On en profite pour nettoyer la tronçonneuse, et en changer la chaine. J’avais aussi mis de côté des glands et des marrons, glanés le long des chemins, je vais tenter de les faire germer.
Pour, plus tard, les planter dans notre petite montagne.
De ces quelques instants paisibles on obtient cette nature morte à la tronçonneuse.
On voudrait, à la façon des grands maîtres hollandais.
Mister F.
Monsieur F récolte le riz. C’est la saison. Il a une très belle machine. ISEKI FRONTIER FIGHTER 325. Yeah !
http://www.iseki.co.jp/products/combine/comb-hfc/
Il explique qu’ici dans la vallée il y a facilement 3 heures de moins d’ensoleillement et que la production de riz est ici bien inférieure à ce qu’il peut faire plus bas au sud, où la vallée est plus large et les montagnes plus éloignées les unes des autres.

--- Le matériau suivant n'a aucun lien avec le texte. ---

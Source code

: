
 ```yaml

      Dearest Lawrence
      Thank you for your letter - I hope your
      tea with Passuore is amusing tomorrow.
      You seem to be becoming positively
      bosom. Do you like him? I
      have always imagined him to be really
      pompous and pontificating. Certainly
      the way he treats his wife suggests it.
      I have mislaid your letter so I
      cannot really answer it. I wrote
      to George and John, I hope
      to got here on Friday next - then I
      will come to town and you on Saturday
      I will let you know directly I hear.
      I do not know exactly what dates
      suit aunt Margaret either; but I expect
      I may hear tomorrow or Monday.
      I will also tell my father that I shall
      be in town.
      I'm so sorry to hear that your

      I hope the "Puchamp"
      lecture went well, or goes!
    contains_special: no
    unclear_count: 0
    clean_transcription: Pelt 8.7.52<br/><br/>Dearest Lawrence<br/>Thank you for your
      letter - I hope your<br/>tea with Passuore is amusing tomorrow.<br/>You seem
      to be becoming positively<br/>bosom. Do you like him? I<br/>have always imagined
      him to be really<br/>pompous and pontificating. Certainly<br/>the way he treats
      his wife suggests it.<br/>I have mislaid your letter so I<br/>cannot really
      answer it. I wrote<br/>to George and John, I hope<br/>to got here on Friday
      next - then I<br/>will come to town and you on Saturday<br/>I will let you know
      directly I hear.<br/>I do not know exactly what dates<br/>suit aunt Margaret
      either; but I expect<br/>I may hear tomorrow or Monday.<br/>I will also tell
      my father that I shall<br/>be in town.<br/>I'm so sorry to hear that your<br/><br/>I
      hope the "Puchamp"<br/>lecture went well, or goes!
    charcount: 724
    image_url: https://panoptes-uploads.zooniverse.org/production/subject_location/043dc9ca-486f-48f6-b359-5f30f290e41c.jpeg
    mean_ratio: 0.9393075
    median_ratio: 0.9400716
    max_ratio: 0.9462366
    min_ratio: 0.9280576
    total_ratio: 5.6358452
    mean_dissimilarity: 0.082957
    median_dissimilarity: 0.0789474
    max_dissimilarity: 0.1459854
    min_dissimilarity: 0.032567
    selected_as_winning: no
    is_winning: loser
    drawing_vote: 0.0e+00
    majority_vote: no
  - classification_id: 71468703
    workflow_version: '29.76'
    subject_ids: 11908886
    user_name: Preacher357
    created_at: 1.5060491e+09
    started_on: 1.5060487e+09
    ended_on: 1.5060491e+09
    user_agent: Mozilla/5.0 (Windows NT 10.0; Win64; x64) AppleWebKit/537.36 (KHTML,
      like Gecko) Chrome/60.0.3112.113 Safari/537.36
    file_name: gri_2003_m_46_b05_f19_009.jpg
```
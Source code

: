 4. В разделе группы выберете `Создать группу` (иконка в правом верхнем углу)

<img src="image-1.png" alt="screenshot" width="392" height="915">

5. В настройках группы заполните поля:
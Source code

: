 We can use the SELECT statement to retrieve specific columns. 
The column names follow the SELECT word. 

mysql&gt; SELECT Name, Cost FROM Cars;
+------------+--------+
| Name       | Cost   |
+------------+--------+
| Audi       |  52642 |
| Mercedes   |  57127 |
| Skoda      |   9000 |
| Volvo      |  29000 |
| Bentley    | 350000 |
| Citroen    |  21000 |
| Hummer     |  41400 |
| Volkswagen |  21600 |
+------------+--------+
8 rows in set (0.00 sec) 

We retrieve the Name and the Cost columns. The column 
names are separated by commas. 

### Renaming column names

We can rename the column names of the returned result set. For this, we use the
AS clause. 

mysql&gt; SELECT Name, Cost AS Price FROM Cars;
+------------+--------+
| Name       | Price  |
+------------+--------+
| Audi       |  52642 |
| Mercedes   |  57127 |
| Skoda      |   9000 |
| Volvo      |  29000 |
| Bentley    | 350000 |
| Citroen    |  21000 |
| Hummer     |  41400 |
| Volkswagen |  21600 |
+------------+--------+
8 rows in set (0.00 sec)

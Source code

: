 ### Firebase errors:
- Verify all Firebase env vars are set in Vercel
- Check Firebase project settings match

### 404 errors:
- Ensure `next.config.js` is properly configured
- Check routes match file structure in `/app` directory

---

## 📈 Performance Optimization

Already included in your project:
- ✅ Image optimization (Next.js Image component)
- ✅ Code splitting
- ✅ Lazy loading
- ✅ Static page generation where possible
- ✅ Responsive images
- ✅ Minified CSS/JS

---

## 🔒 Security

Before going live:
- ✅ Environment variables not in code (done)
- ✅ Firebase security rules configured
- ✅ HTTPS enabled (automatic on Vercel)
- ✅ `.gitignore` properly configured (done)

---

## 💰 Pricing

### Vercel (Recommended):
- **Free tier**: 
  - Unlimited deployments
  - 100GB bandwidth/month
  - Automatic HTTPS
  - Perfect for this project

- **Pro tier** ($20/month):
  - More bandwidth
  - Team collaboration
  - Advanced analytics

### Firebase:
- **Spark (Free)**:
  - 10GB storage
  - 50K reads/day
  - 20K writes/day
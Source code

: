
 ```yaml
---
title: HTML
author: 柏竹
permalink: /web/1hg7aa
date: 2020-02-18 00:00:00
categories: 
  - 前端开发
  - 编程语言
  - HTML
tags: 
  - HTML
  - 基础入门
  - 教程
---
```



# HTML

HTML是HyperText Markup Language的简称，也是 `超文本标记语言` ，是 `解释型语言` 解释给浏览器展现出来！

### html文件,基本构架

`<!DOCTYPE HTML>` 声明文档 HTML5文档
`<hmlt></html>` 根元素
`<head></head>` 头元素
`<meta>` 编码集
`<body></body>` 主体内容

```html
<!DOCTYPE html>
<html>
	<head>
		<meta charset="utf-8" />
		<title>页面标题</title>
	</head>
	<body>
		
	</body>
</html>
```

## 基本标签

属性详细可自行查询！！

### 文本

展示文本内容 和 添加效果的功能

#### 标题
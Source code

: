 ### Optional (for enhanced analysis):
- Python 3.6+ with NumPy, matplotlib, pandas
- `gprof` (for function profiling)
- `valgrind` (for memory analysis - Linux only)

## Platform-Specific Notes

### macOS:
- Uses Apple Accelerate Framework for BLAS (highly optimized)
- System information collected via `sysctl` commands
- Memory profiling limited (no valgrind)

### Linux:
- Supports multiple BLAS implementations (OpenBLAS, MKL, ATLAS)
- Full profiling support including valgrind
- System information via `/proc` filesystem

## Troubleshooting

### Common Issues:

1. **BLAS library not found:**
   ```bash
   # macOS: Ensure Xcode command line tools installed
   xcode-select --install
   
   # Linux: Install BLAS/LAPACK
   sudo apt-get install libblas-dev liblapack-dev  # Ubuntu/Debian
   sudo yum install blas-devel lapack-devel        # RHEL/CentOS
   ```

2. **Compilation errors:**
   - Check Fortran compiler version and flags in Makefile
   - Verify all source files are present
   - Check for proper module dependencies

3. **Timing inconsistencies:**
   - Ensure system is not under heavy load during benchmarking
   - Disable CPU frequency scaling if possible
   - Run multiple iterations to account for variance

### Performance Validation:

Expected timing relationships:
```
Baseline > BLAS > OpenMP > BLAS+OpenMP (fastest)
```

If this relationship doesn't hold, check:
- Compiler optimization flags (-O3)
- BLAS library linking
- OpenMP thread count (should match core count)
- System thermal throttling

Monsieur F. m’explique aussi que la fameuse maison de mille ans était la maison de sa famille. Nous avons présenté la maison de 1000 ans dans cet article. Sa famille aurait vécu dans le village pendant 63 générations. Des archéologues me dit il ont confirmé que cette maison était bien la plus ancienne que l’on puisse trouver au Japon.
C’est vrai qu’elle est belle la maison de 1000 ans et Monsieur est bien sympa de se laisser prendre en photo comme ça.